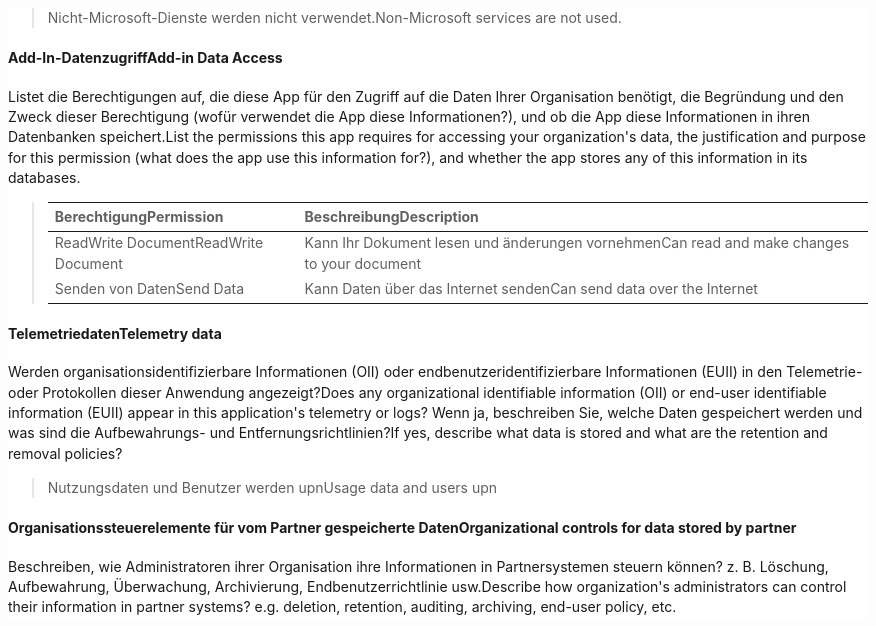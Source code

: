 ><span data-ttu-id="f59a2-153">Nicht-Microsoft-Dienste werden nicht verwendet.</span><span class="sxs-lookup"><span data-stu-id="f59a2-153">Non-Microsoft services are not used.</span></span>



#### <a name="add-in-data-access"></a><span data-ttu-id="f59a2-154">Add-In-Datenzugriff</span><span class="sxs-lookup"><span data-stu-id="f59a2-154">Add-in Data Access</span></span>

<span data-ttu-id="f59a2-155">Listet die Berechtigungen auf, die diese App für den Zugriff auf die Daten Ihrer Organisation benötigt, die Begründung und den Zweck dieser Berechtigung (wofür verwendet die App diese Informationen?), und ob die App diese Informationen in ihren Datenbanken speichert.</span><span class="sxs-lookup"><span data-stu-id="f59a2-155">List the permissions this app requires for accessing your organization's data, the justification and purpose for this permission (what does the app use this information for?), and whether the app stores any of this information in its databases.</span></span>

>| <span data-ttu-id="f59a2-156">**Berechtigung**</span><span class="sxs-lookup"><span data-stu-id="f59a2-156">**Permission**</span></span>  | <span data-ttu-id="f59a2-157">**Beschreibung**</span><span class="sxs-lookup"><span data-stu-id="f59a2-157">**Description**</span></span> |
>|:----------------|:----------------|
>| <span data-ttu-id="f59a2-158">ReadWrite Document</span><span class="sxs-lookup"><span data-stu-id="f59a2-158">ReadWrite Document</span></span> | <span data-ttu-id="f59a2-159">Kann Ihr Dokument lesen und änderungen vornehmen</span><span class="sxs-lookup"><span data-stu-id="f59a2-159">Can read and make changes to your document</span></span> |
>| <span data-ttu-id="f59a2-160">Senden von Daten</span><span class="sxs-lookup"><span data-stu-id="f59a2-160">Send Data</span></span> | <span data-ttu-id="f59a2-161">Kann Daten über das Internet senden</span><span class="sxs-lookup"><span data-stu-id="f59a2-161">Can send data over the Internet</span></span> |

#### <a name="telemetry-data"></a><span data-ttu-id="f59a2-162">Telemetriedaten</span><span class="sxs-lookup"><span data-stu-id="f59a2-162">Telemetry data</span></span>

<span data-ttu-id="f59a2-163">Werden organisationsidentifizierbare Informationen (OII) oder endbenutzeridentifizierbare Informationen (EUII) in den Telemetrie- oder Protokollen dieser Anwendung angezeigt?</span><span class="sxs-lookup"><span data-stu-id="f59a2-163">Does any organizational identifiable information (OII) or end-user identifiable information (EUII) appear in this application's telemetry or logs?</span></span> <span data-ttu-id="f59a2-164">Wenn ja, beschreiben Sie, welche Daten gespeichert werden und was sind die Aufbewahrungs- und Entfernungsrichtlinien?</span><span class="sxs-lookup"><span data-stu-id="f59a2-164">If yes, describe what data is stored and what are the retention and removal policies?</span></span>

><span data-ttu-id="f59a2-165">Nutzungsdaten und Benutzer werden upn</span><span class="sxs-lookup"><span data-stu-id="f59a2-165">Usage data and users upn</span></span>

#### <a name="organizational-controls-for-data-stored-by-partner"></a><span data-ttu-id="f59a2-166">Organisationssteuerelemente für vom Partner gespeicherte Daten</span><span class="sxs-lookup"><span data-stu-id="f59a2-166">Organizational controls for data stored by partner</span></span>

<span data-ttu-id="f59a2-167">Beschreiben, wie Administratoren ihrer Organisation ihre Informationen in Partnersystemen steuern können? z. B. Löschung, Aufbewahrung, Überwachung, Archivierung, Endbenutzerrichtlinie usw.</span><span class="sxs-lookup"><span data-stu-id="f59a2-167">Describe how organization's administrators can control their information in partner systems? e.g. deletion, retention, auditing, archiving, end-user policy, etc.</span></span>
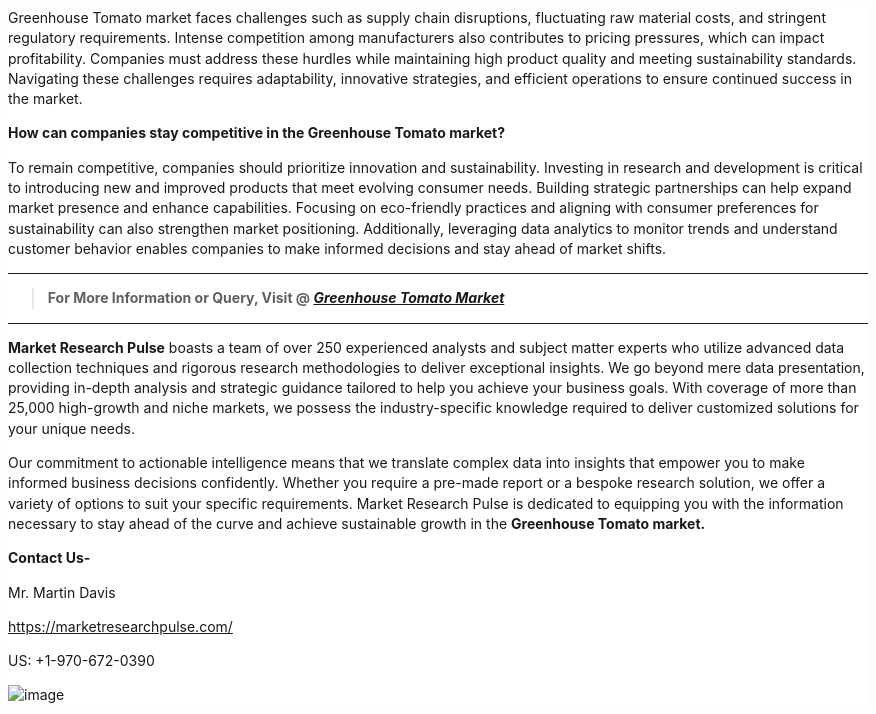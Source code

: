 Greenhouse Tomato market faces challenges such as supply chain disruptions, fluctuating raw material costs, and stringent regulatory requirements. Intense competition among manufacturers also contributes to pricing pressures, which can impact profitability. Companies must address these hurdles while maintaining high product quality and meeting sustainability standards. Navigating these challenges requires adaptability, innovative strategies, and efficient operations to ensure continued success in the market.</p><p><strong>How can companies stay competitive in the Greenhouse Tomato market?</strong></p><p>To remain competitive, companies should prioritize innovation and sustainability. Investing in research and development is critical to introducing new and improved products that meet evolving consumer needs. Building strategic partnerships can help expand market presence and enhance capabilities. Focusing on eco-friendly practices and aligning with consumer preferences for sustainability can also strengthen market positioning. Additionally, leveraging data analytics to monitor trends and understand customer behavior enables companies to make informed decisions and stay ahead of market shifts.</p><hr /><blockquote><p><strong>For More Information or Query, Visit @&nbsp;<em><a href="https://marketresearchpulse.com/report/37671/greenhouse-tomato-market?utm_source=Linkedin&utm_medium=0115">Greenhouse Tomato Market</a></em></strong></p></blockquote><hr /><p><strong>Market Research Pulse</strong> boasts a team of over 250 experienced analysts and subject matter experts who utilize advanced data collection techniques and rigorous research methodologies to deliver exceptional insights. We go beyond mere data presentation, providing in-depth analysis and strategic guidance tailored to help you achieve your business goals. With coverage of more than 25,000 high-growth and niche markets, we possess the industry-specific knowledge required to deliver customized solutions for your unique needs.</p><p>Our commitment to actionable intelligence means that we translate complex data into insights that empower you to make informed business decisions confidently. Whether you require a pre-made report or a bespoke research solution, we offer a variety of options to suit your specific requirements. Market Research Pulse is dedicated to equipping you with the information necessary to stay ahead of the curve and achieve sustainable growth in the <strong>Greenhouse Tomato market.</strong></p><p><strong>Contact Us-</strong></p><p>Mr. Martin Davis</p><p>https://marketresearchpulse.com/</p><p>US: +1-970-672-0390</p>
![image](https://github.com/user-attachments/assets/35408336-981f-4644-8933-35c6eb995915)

++++++++

= Aim of the task =
The exact lines of the material above starting at the one that contains "and users upn</span></span>" and ending at the one that contains "stored by partner</span></span>" are what to retype; leave out everything else.

= Answer for this exercise =
><span data-ttu-id="f59a2-165">Nutzungsdaten und Benutzer werden upn</span><span class="sxs-lookup"><span data-stu-id="f59a2-165">Usage data and users upn</span></span>

#### <a name="organizational-controls-for-data-stored-by-partner"></a><span data-ttu-id="f59a2-166">Organisationssteuerelemente für vom Partner gespeicherte Daten</span><span class="sxs-lookup"><span data-stu-id="f59a2-166">Organizational controls for data stored by partner</span></span>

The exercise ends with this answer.